→ Task brief
Transcribe each line below verbatim; pictures excluded.

────────────────

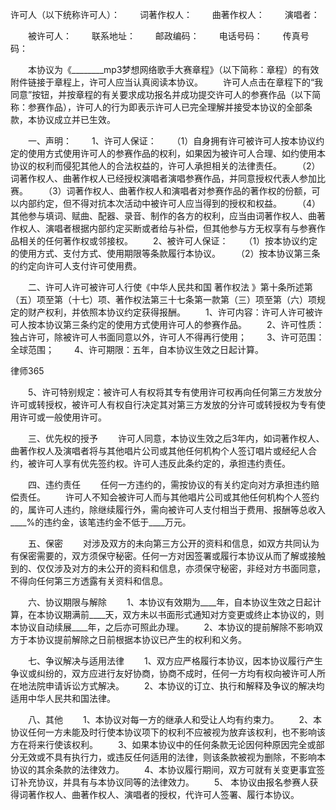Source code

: 
 


许可人（以下统称许可人）：
　　词著作权人：
　　曲著作权人：
　　演唱者： 


　　被许可人：
　　联系地址：
　　邮政编码：
　　电话号码：
　　传真号码：


　　本协议为《________mp3梦想网络歌手大赛章程》（以下简称：章程）的有效附件链接于章程上，许可人应当认真阅读本协议。
　　许可人点击在章程下的“我同意”按钮，并按章程的有关要求成功报名并成功提交许可人的参赛作品（以下简称：参赛作品），许可人的行为即表示许可人已完全理解并接受本协议的全部条款，本协议成立并已生效。



　　一、声明：
　　1、许可人保证：
　　（1）自身拥有许可被许可人按本协议约定的使用方式使用许可人的参赛作品的权利，如果因为被许可人合理、如约使用本协议的权利而侵犯其他人的合法权益的，许可人承担相关的法律责任。
　　（2）词著作权人、曲著作权人已经授权演唱者演唱参赛作品，并同意授权代表人参加比赛。
　　（3）词著作权人、曲著作权人和演唱者对参赛作品的著作权的份额，可以内部约定，但不得对抗本次活动中被许可人应当得到的授权和权益。
　　（4）其他参与填词、赋曲、配器、录音、制作的各方的权利，应当由词著作权人、曲著作权人、演唱者根据内部约定买断或者给与补偿，但其他参与方无权享有与参赛作品相关的任何著作权或邻接权。
　　2、被许可人保证：
　　（1）按本协议约定的使用方式、支付方式、使用期限等条款履行本协议。
　　（2）按本协议第三条的约定向许可人支付许可使用费。



　　二、许可人许可被许可人行使《中华人民共和国
著作权法
》第十条所述第（五）项至第（十七）项、著作权法第三十七条第一款第（三）项至第（六）项规定的财产权利，并依照本协议约定获得报酬。
　　1、许可内容：许可人许可被许可人按本协议第三条约定的使用方式使用许可人的参赛作品。
　　2、许可性质：独占许可，除被许可人书面同意以外，许可人不得再行使用；
　　3、许可范围：全球范围；
　　4、许可期限：五年，自本协议生效之日起计算。




 
律师365






　　5、许可特别规定：被许可人有权将其专有使用许可权再向任何第三方发放分许可或转授权，被许可人有权自行决定其对第三方发放的分许可或转授权为专有使用许可或一般使用许可。





　　三、优先权的授予
　　许可人同意，本协议生效之后3年内，如词著作权人、曲著作权人及演唱者将与其他唱片公司或其他任何机构个人签订唱片或经纪人合约，被许可人享有优先签约权。许可人违反此条约定的，承担违约责任。



　　四、违约责任
　　任何一方违约的，需按协议的有关约定向对方承担违约赔偿责任。
　　许可人不知会被许可人而与其他唱片公司或其他任何机构个人签约的，属许可人违约，除继续履行外，需向被许可人支付相当于费用、报酬等总收入____%的违约金，该笔违约金不低于____万元。



　　五、保密
　　对涉及双方的未向第三方公开的资料和信息，如双方共同认为有保密需要的，双方须保守秘密。任何一方对因签署或履行本协议从而了解或接触到的、仅仅涉及对方的未公开的资料和信息，亦须保守秘密，非经对方书面同意，不得向任何第三方透露有关资料和信息。


 


　　六、协议期限与解除
　　1、本协议有效期为____年，自本协议生效之日起计算，在本协议期满前____天，双方未以书面形式通知对方变更或终止本协议的，则本协议自动续展____年，之后亦可照此办理。
　　2、本协议的提前解除不影响双方于本协议提前解除之日前根据本协议已产生的权利和义务。


 


　　七、争议解决与适用法律
　　1、双方应严格履行本协议，因本协议履行产生争议或纠纷的，双方应进行友好协商，协商不成时，任何一方均有权向被许可人所在地法院申请诉讼方式解决。
　　2、本协议的订立、执行和解释及争议的解决均适用中华人民共和国法律。


 


　　八、其他
　　1、本协议对每一方的继承人和受让人均有约束力。
　　2、本协议任何一方未能及时行使本协议项下的权利不应被视为放弃该权利，也不影响该方在将来行使该权利。
　　3、如果本协议中的任何条款无论因何种原因完全或部分无效或不具有执行力，或违反任何适用的法律，则该条款被视为删除，不影响本协议的其余条款的法律效力。
　　4、本协议履行期间，双方可就有关变更事宜签订补充协议，并具有与本协议同等的法律效力。
　　5、 本协议由报名参赛人获得词著作权人、曲著作权人、演唱者的授权，代许可人签署、履行本协议。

────────────────

→ Response below
Source code

: 
 


许可人（以下统称许可人）：
　　词著作权人：
　　曲著作权人：
　　演唱者： 


　　被许可人：
　　联系地址：
　　邮政编码：
　　电话号码：
　　传真号码：


　　本协议为《________mp3梦想网络歌手大赛章程》（以下简称：章程）的有效附件链接于章程上，许可人应当认真阅读本协议。
　　许可人点击在章程下的“我同意”按钮，并按章程的有关要求成功报名并成功提交许可人的参赛作品（以下简称：参赛作品），许可人的行为即表示许可人已完全理解并接受本协议的全部条款，本协议成立并已生效。



　　一、声明：
　　1、许可人保证：
　　（1）自身拥有许可被许可人按本协议约定的使用方式使用许可人的参赛作品的权利，如果因为被许可人合理、如约使用本协议的权利而侵犯其他人的合法权益的，许可人承担相关的法律责任。
　　（2）词著作权人、曲著作权人已经授权演唱者演唱参赛作品，并同意授权代表人参加比赛。
　　（3）词著作权人、曲著作权人和演唱者对参赛作品的著作权的份额，可以内部约定，但不得对抗本次活动中被许可人应当得到的授权和权益。
　　（4）其他参与填词、赋曲、配器、录音、制作的各方的权利，应当由词著作权人、曲著作权人、演唱者根据内部约定买断或者给与补偿，但其他参与方无权享有与参赛作品相关的任何著作权或邻接权。
　　2、被许可人保证：
　　（1）按本协议约定的使用方式、支付方式、使用期限等条款履行本协议。
　　（2）按本协议第三条的约定向许可人支付许可使用费。



　　二、许可人许可被许可人行使《中华人民共和国
著作权法
》第十条所述第（五）项至第（十七）项、著作权法第三十七条第一款第（三）项至第（六）项规定的财产权利，并依照本协议约定获得报酬。
　　1、许可内容：许可人许可被许可人按本协议第三条约定的使用方式使用许可人的参赛作品。
　　2、许可性质：独占许可，除被许可人书面同意以外，许可人不得再行使用；
　　3、许可范围：全球范围；
　　4、许可期限：五年，自本协议生效之日起计算。




 
律师365






　　5、许可特别规定：被许可人有权将其专有使用许可权再向任何第三方发放分许可或转授权，被许可人有权自行决定其对第三方发放的分许可或转授权为专有使用许可或一般使用许可。





　　三、优先权的授予
　　许可人同意，本协议生效之后3年内，如词著作权人、曲著作权人及演唱者将与其他唱片公司或其他任何机构个人签订唱片或经纪人合约，被许可人享有优先签约权。许可人违反此条约定的，承担违约责任。



　　四、违约责任
　　任何一方违约的，需按协议的有关约定向对方承担违约赔偿责任。
　　许可人不知会被许可人而与其他唱片公司或其他任何机构个人签约的，属许可人违约，除继续履行外，需向被许可人支付相当于费用、报酬等总收入____%的违约金，该笔违约金不低于____万元。



　　五、保密
　　对涉及双方的未向第三方公开的资料和信息，如双方共同认为有保密需要的，双方须保守秘密。任何一方对因签署或履行本协议从而了解或接触到的、仅仅涉及对方的未公开的资料和信息，亦须保守秘密，非经对方书面同意，不得向任何第三方透露有关资料和信息。


 


　　六、协议期限与解除
　　1、本协议有效期为____年，自本协议生效之日起计算，在本协议期满前____天，双方未以书面形式通知对方变更或终止本协议的，则本协议自动续展____年，之后亦可照此办理。
　　2、本协议的提前解除不影响双方于本协议提前解除之日前根据本协议已产生的权利和义务。


 


　　七、争议解决与适用法律
　　1、双方应严格履行本协议，因本协议履行产生争议或纠纷的，双方应进行友好协商，协商不成时，任何一方均有权向被许可人所在地法院申请诉讼方式解决。
　　2、本协议的订立、执行和解释及争议的解决均适用中华人民共和国法律。


 


　　八、其他
　　1、本协议对每一方的继承人和受让人均有约束力。
　　2、本协议任何一方未能及时行使本协议项下的权利不应被视为放弃该权利，也不影响该方在将来行使该权利。
　　3、如果本协议中的任何条款无论因何种原因完全或部分无效或不具有执行力，或违反任何适用的法律，则该条款被视为删除，不影响本协议的其余条款的法律效力。
　　4、本协议履行期间，双方可就有关变更事宜签订补充协议，并具有与本协议同等的法律效力。
　　5、 本协议由报名参赛人获得词著作权人、曲著作权人、演唱者的授权，代许可人签署、履行本协议。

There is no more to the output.